Reputation: 661
I am reading a parquet file like this using Java Spark
Dataset<MyData> myDataDS = sparkSession.read().parquet(myParquetFile)
.as(Encoders.bean(MyData.class));
It worked fine if myParquetFile
schema is exactly according to the class MyData
however let's say if I add a new field e.g. myId
(even though it's value is null) to MyData
class then I need to regenerate the parquet file otherwise it will throw the exception like
Caused by: org.apache.spark.sql.AnalysisException: No such struct field myId
Is there a way I can skip the null values to get pass this error without regenerating the parquet file?
Upvotes: 2
Views: 20288
Reputation: 5078
When reading parquet, by default, Spark use the schema contained in the parquet files to read data. As, contrary to Avro format for instance, the schema is in the parquet files, you must regenerate the parquet files if you want to change schema.

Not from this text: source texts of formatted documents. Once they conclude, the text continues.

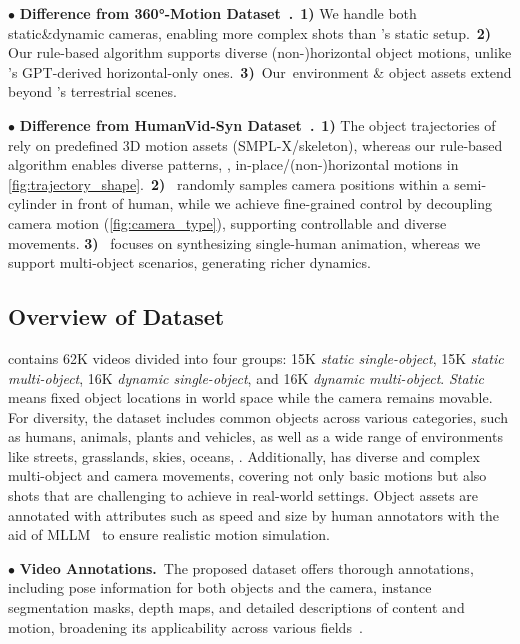 \noindent$\bullet$
\textbf{Difference from \ang{360}-Motion Dataset~\cite{3DTrajMaster}.}~\textbf{1)} We handle both static\&dynamic cameras, enabling more complex shots than \cite{3DTrajMaster}'s static setup.~\textbf{2)} Our rule-based algorithm supports diverse (non-)horizontal object motions, unlike \cite{3DTrajMaster}'s GPT-derived horizontal-only ones.~\textbf{3)}~Our~environment \& object assets extend beyond \cite{3DTrajMaster}'s terrestrial scenes.

\noindent$\bullet$
\textbf{Difference from HumanVid-Syn Dataset~\cite{HumanVid}.}{~\textbf{1)} The object trajectories of~\cite{HumanVid} rely on predefined 3D motion assets (SMPL-X/skeleton), whereas our rule-based algorithm enables diverse patterns, \eg, in-place/(non-)horizontal motions in \cref{fig:trajectory_shape}.~\textbf{2)}~\cite{HumanVid} randomly samples camera positions within a semi-cylinder in front of human, while we achieve fine-grained control by decoupling camera motion (\cref{fig:camera_type}), supporting controllable and diverse movements. \textbf{3)}~\cite{HumanVid} focuses on synthesizing single-human animation, whereas we support multi-object scenarios, generating richer dynamics.}

\subsection{Overview of \textbf{\datasetname} Dataset}

\datasetname contains 62K videos divided into four groups: 15K \emph{static single-object}, 15K \emph{static multi-object}, 16K \emph{dynamic single-object}, and 16K \emph{dynamic multi-object}. 
\emph{Static} means fixed object locations in world space while the camera remains movable. For diversity, the dataset includes common objects across various categories, such as humans, animals, plants and vehicles, as well as a wide range of environments like streets, grasslands, skies, oceans, \etc. Additionally, \datasetname has diverse and complex multi-object and camera movements, covering not only basic motions but also shots that are challenging to achieve in real-world settings. Object assets are annotated with attributes such as speed and size by human annotators with the aid of MLLM~\cite{InternVL} to ensure realistic motion simulation. 

\noindent$\bullet$
\textbf{Video Annotations.}~The proposed \datasetname dataset offers thorough annotations, including pose information for both objects and the camera, instance segmentation masks, depth maps, and detailed descriptions of content and motion, broadening its applicability across various fields~\cite{MOSE,MeViS,CharaConsist}.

However, instead of letting Spark inferring the schema, you can provide the schema to Spark's DataFrameReader
by using method .schema()
. In this case, Spark will ignore the schema defined in parquet files and use the schema you provided.
So, the solution is to pass the schema extracted from your casting class to Spark's DataFrameReader
:
Dataset<MyData> myDataDS = sparkSession.read()
.schema(Encoders.bean(MyData.class).schema())
.parquet(myParquetFile)
.as(Encoders.bean(MyData.class))
The AnalysisException
is not thrown and you get a dataset with a column "myId" set to null.
Upvotes: 4
Reputation: 6338
Brute Force approach to solve this -
Dataset<Row> parquet = spark.read()
.parquet(
getClass().getResource("/parquet/plain/part-00000-4ece3595-e410-4301-aefd-431cd1debf91-c000.snappy" +
".parquet").getPath()
);
parquet.show(false);
/**
* +------+
* |price |
* +------+
* |123.15|
* +------+
*/
StructType schema = Encoders.bean(MyData.class).schema();
List<String> columns = Arrays.stream(parquet.columns()).collect(Collectors.toList());
List<Column> columnList = JavaConverters.asJavaCollectionConverter(schema).asJavaCollection().stream()
.map(f -> (columns.contains(f.name())) ? col(f.name()) : lit(null).cast(f.dataType()).as(f.name()))
.collect(Collectors.toList());
Dataset<MyData> myDataDS =
parquet.select(JavaConverters.asScalaBufferConverter(columnList).asScala()).as(Encoders.bean(MyData.class));
myDataDS.show(false);
myDataDS.printSchema();
/**
* +----+------+
* |myId|price |
* +----+------+
* |null|123.15|
* +----+------+
*
* root
* |-- myId: string (nullable = true)
* |-- price: decimal(5,2) (nullable = true)
*/
public class MyData {
private double price;
private String myId;
public String getMyId() {
return myId;
}
public void setMyId(String myId) {
this.myId = myId;
}
public double getPrice() {
return price;
}
public void setPrice(double price) {
this.price = price;
}
}
Upvotes: 1